Das war übrigens der Startschuss für eine geregelte Einwanderungspolitik nach deutschen Interessen – Wirtschafts- und Wohlstandsinteressen. Der Startschuss für diese Art von Einwanderungspolitik fällt also nicht erst jetzt, unter der Ampelregierung, er fiel 60 Jahre früher, unter einem christdemokratischen Bundeskanzler: Konrad Adenauer.
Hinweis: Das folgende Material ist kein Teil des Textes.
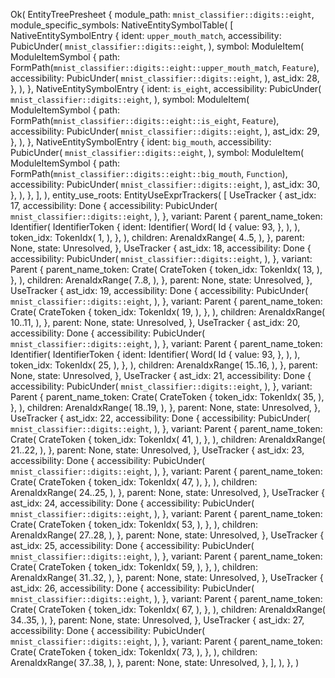 Ok(
    EntityTreePresheet {
        module_path: `mnist_classifier::digits::eight`,
        module_specific_symbols: NativeEntitySymbolTable(
            [
                NativeEntitySymbolEntry {
                    ident: `upper_mouth_match`,
                    accessibility: PubicUnder(
                        `mnist_classifier::digits::eight`,
                    ),
                    symbol: ModuleItem(
                        ModuleItemSymbol {
                            path: FormPath(`mnist_classifier::digits::eight::upper_mouth_match`, `Feature`),
                            accessibility: PubicUnder(
                                `mnist_classifier::digits::eight`,
                            ),
                            ast_idx: 28,
                        },
                    ),
                },
                NativeEntitySymbolEntry {
                    ident: `is_eight`,
                    accessibility: PubicUnder(
                        `mnist_classifier::digits::eight`,
                    ),
                    symbol: ModuleItem(
                        ModuleItemSymbol {
                            path: FormPath(`mnist_classifier::digits::eight::is_eight`, `Feature`),
                            accessibility: PubicUnder(
                                `mnist_classifier::digits::eight`,
                            ),
                            ast_idx: 29,
                        },
                    ),
                },
                NativeEntitySymbolEntry {
                    ident: `big_mouth`,
                    accessibility: PubicUnder(
                        `mnist_classifier::digits::eight`,
                    ),
                    symbol: ModuleItem(
                        ModuleItemSymbol {
                            path: FormPath(`mnist_classifier::digits::eight::big_mouth`, `Function`),
                            accessibility: PubicUnder(
                                `mnist_classifier::digits::eight`,
                            ),
                            ast_idx: 30,
                        },
                    ),
                },
            ],
        ),
        entity_use_roots: EntityUseExprTrackers(
            [
                UseTracker {
                    ast_idx: 17,
                    accessibility: Done {
                        accessibility: PubicUnder(
                            `mnist_classifier::digits::eight`,
                        ),
                    },
                    variant: Parent {
                        parent_name_token: Identifier(
                            IdentifierToken {
                                ident: Identifier(
                                    Word(
                                        Id {
                                            value: 93,
                                        },
                                    ),
                                ),
                                token_idx: TokenIdx(
                                    1,
                                ),
                            },
                        ),
                        children: ArenaIdxRange(
                            4..5,
                        ),
                    },
                    parent: None,
                    state: Unresolved,
                },
                UseTracker {
                    ast_idx: 18,
                    accessibility: Done {
                        accessibility: PubicUnder(
                            `mnist_classifier::digits::eight`,
                        ),
                    },
                    variant: Parent {
                        parent_name_token: Crate(
                            CrateToken {
                                token_idx: TokenIdx(
                                    13,
                                ),
                            },
                        ),
                        children: ArenaIdxRange(
                            7..8,
                        ),
                    },
                    parent: None,
                    state: Unresolved,
                },
                UseTracker {
                    ast_idx: 19,
                    accessibility: Done {
                        accessibility: PubicUnder(
                            `mnist_classifier::digits::eight`,
                        ),
                    },
                    variant: Parent {
                        parent_name_token: Crate(
                            CrateToken {
                                token_idx: TokenIdx(
                                    19,
                                ),
                            },
                        ),
                        children: ArenaIdxRange(
                            10..11,
                        ),
                    },
                    parent: None,
                    state: Unresolved,
                },
                UseTracker {
                    ast_idx: 20,
                    accessibility: Done {
                        accessibility: PubicUnder(
                            `mnist_classifier::digits::eight`,
                        ),
                    },
                    variant: Parent {
                        parent_name_token: Identifier(
                            IdentifierToken {
                                ident: Identifier(
                                    Word(
                                        Id {
                                            value: 93,
                                        },
                                    ),
                                ),
                                token_idx: TokenIdx(
                                    25,
                                ),
                            },
                        ),
                        children: ArenaIdxRange(
                            15..16,
                        ),
                    },
                    parent: None,
                    state: Unresolved,
                },
                UseTracker {
                    ast_idx: 21,
                    accessibility: Done {
                        accessibility: PubicUnder(
                            `mnist_classifier::digits::eight`,
                        ),
                    },
                    variant: Parent {
                        parent_name_token: Crate(
                            CrateToken {
                                token_idx: TokenIdx(
                                    35,
                                ),
                            },
                        ),
                        children: ArenaIdxRange(
                            18..19,
                        ),
                    },
                    parent: None,
                    state: Unresolved,
                },
                UseTracker {
                    ast_idx: 22,
                    accessibility: Done {
                        accessibility: PubicUnder(
                            `mnist_classifier::digits::eight`,
                        ),
                    },
                    variant: Parent {
                        parent_name_token: Crate(
                            CrateToken {
                                token_idx: TokenIdx(
                                    41,
                                ),
                            },
                        ),
                        children: ArenaIdxRange(
                            21..22,
                        ),
                    },
                    parent: None,
                    state: Unresolved,
                },
                UseTracker {
                    ast_idx: 23,
                    accessibility: Done {
                        accessibility: PubicUnder(
                            `mnist_classifier::digits::eight`,
                        ),
                    },
                    variant: Parent {
                        parent_name_token: Crate(
                            CrateToken {
                                token_idx: TokenIdx(
                                    47,
                                ),
                            },
                        ),
                        children: ArenaIdxRange(
                            24..25,
                        ),
                    },
                    parent: None,
                    state: Unresolved,
                },
                UseTracker {
                    ast_idx: 24,
                    accessibility: Done {
                        accessibility: PubicUnder(
                            `mnist_classifier::digits::eight`,
                        ),
                    },
                    variant: Parent {
                        parent_name_token: Crate(
                            CrateToken {
                                token_idx: TokenIdx(
                                    53,
                                ),
                            },
                        ),
                        children: ArenaIdxRange(
                            27..28,
                        ),
                    },
                    parent: None,
                    state: Unresolved,
                },
                UseTracker {
                    ast_idx: 25,
                    accessibility: Done {
                        accessibility: PubicUnder(
                            `mnist_classifier::digits::eight`,
                        ),
                    },
                    variant: Parent {
                        parent_name_token: Crate(
                            CrateToken {
                                token_idx: TokenIdx(
                                    59,
                                ),
                            },
                        ),
                        children: ArenaIdxRange(
                            31..32,
                        ),
                    },
                    parent: None,
                    state: Unresolved,
                },
                UseTracker {
                    ast_idx: 26,
                    accessibility: Done {
                        accessibility: PubicUnder(
                            `mnist_classifier::digits::eight`,
                        ),
                    },
                    variant: Parent {
                        parent_name_token: Crate(
                            CrateToken {
                                token_idx: TokenIdx(
                                    67,
                                ),
                            },
                        ),
                        children: ArenaIdxRange(
                            34..35,
                        ),
                    },
                    parent: None,
                    state: Unresolved,
                },
                UseTracker {
                    ast_idx: 27,
                    accessibility: Done {
                        accessibility: PubicUnder(
                            `mnist_classifier::digits::eight`,
                        ),
                    },
                    variant: Parent {
                        parent_name_token: Crate(
                            CrateToken {
                                token_idx: TokenIdx(
                                    73,
                                ),
                            },
                        ),
                        children: ArenaIdxRange(
                            37..38,
                        ),
                    },
                    parent: None,
                    state: Unresolved,
                },
            ],
        ),
    },
)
Tat ist das maximal mögliche Zeichen von Desintegration
Zurück nach Illerkirchberg. Der Täter, jedenfalls bestehen daran offenbar keine polizeilichen Zweifel, ist ein Asylbewerber aus Eritrea, der in Deutschland seit etwa sechs Jahren lebt. Einen anderen Menschen in dem Land zu ermorden, das einen als Gastland beherbergt, ist das maximal mögliche Zeichen von Desintegration.
Ein Asylbewerber, der einen Mord begeht, hat auch nach der Genfer Flüchtlingskonvention seinen Asylanspruch verwirkt – was in der Debatte um das Asylthema fast immer unter den Tisch fällt. Tübingens Oberbürgermeister Boris Palmer hat gerade darauf hin- und auf Immanuel Kant verwiesen.
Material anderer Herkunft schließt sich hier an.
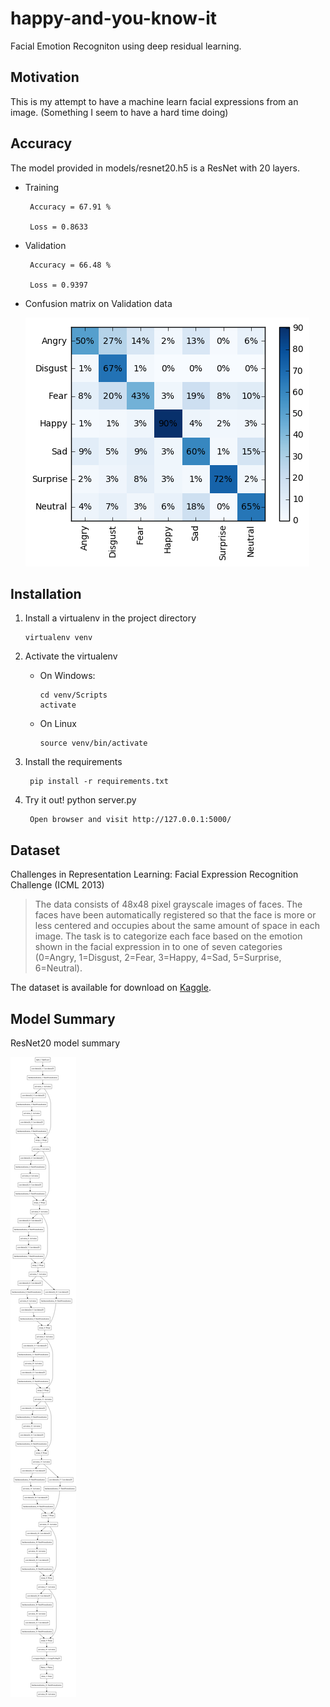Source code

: # happy-and-you-know-it

Facial Emotion Recogniton using deep residual learning.


## Motivation

This is my attempt to have a machine learn facial expressions from an image.
(Something I seem to have a hard time doing)

## Accuracy

The model provided in models/resnet20.h5 is a ResNet with 20 layers.

- Training

       Accuracy = 67.91 %

       Loss = 0.8633

- Validation
       
       Accuracy = 66.48 %
       
       Loss = 0.9397
       
 - Confusion matrix on Validation data
       
      ![confusion matrix](./confusion.png)

## Installation

1. Install a virtualenv in the project directory

       virtualenv venv

2. Activate the virtualenv
    - On Windows:

          cd venv/Scripts
          activate
      
    - On Linux
    
          source venv/bin/activate

3. Install the requirements

        pip install -r requirements.txt
        
4. Try it out!
        python server.py 

        Open browser and visit http://127.0.0.1:5000/


## Dataset

Challenges in Representation Learning: Facial Expression Recognition Challenge (ICML 2013)
> The data consists of 48x48 pixel grayscale images of faces. The faces have been automatically registered so that the face is more or less centered and occupies about the same amount of space in each image. The task is to categorize each face based on the emotion shown in the facial expression in to one of seven categories (0=Angry, 1=Disgust, 2=Fear, 3=Happy, 4=Sad, 5=Surprise, 6=Neutral).

The dataset is available for download on [Kaggle](https://www.kaggle.com/c/challenges-in-representation-learning-facial-expression-recognition-challenge/data).


## Model Summary


ResNet20 model summary


![ResNet20 model summary](./model.png)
Palmer wird in einem langen Facebook-Post zum Fall in Illerkirchberg grundsätzlich: „Die Zurückweisung eines Hilfesuchenden, der ein Minimum an Achtung für den Helfenden vermissen lässt, ist eine notwendige Grenzziehung, die uns in allen sozialen Kontexten schon die Selbstachtung gebietet. Auch unser Staat muss diese Selbstachtung unter Beweis stellen, wenn er das Vertrauen, das ihm Bürgerinnen und Bürger entgegenbringen, dauerhaft rechtfertigen will.“
Jedenfalls: Ob psychisch krank oder nicht – dazu wird nun ein Gutachten angefertigt – der Täter hat in Deutschland nichts verloren, er hat auch keine zweite Chance verdient. Und auch dies hätte Nancy Faeser durch ihre Anwesenheit in Illerkirchberg demonstrieren müssen.
„Chancenaufenthaltsrecht“ - Lametta-Sprache
Faeser betreibt einen Paradigmenwechsel in der Ausländerpolitik, sie will zurück zu einer Willkommenskultur. Abgelehnte Asylbewerber, von denen mehrere Hunderttausend noch in Deutschland leben, weil sie hier geduldet werden, also Schutz vor Abschiebung genießen, sollen einen regulären Aufenthaltstitel bekommen. Faeser nennt das, in inzwischen üblich gewordener Lametta-Sprache, „Chancenaufenthaltsrecht“. Ausländer, die länger als fünf Jahre hier leben, sollen einen deutschen Pass bekommen können – und ihren alten Pass nicht abgeben müssen.
Im Koalitionsvertrag der Ampelregierung ist aber auch von Abschiebungen die Rede, die hier politisch korrekt „Rückführungen“ genannt werden. Den zwischen den Koalitionsparteien vereinbarten „Rückführungsbeauftragten“, der mehr Abschiebungen möglich machen soll, gibt es aber noch nicht. Was den Liberalen Wolfgang Kubicki zu der Feststellung bringt, Faeser kümmere sich nur um das, was linken Sozialdemokraten und Grünen ein Anliegen sei.
Auch diesen Eindruck hätte Faeser längst korrigieren müssen – schon im eigenen Interesse. So aber ist ihre selbst gewählte Abwesenheit in Illerkirchberg von erheblicher Lautstärke. Es handelt sich um ein dröhnendes Schweigen.